### [EXERCISE DIRECTIONS]
Copy the lines below, beginning with the one that contains "least in part" and continuing through the final line, exactly as written and with no other lines.

Records from a data collection:
+++

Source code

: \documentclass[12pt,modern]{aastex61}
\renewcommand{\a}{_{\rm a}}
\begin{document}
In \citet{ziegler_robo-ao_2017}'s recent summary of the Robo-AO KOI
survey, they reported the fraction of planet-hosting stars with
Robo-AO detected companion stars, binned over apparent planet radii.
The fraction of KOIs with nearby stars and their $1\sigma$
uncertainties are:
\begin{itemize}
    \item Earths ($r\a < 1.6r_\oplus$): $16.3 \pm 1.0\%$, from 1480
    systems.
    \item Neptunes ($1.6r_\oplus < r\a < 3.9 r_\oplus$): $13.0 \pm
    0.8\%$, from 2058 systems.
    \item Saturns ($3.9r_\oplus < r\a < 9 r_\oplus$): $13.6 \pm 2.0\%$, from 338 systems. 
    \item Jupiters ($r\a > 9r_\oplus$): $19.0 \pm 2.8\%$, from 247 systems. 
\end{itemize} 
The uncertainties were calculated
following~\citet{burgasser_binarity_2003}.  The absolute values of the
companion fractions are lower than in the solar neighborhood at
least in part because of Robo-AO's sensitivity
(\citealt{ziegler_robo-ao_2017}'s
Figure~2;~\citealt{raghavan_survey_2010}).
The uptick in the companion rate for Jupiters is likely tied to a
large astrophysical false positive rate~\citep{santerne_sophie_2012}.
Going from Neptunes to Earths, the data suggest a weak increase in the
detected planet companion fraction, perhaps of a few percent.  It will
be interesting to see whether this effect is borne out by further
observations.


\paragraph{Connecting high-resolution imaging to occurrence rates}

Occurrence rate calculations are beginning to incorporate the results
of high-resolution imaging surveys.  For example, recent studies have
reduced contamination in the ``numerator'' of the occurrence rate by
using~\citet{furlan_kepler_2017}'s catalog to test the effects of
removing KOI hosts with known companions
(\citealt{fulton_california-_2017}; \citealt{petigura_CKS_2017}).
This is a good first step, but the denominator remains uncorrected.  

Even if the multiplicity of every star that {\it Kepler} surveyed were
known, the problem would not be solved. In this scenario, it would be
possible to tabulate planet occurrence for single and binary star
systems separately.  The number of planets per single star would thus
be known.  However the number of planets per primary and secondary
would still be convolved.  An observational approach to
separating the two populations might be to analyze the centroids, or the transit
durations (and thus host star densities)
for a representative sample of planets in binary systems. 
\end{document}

+++

### [RESULT]
least in part because of Robo-AO's sensitivity
(\citealt{ziegler_robo-ao_2017}'s
Figure~2;~\citealt{raghavan_survey_2010}).
The uptick in the companion rate for Jupiters is likely tied to a
large astrophysical false positive rate~\citep{santerne_sophie_2012}.
Going from Neptunes to Earths, the data suggest a weak increase in the
detected planet companion fraction, perhaps of a few percent.  It will
be interesting to see whether this effect is borne out by further
observations.


\paragraph{Connecting high-resolution imaging to occurrence rates}

Occurrence rate calculations are beginning to incorporate the results
of high-resolution imaging surveys.  For example, recent studies have
reduced contamination in the ``numerator'' of the occurrence rate by
using~\citet{furlan_kepler_2017}'s catalog to test the effects of
removing KOI hosts with known companions
(\citealt{fulton_california-_2017}; \citealt{petigura_CKS_2017}).
This is a good first step, but the denominator remains uncorrected.  

Even if the multiplicity of every star that {\it Kepler} surveyed were
known, the problem would not be solved. In this scenario, it would be
possible to tabulate planet occurrence for single and binary star
systems separately.  The number of planets per single star would thus
be known.  However the number of planets per primary and secondary
would still be convolved.  An observational approach to
separating the two populations might be to analyze the centroids, or the transit
durations (and thus host star densities)
for a representative sample of planets in binary systems. 
\end{document}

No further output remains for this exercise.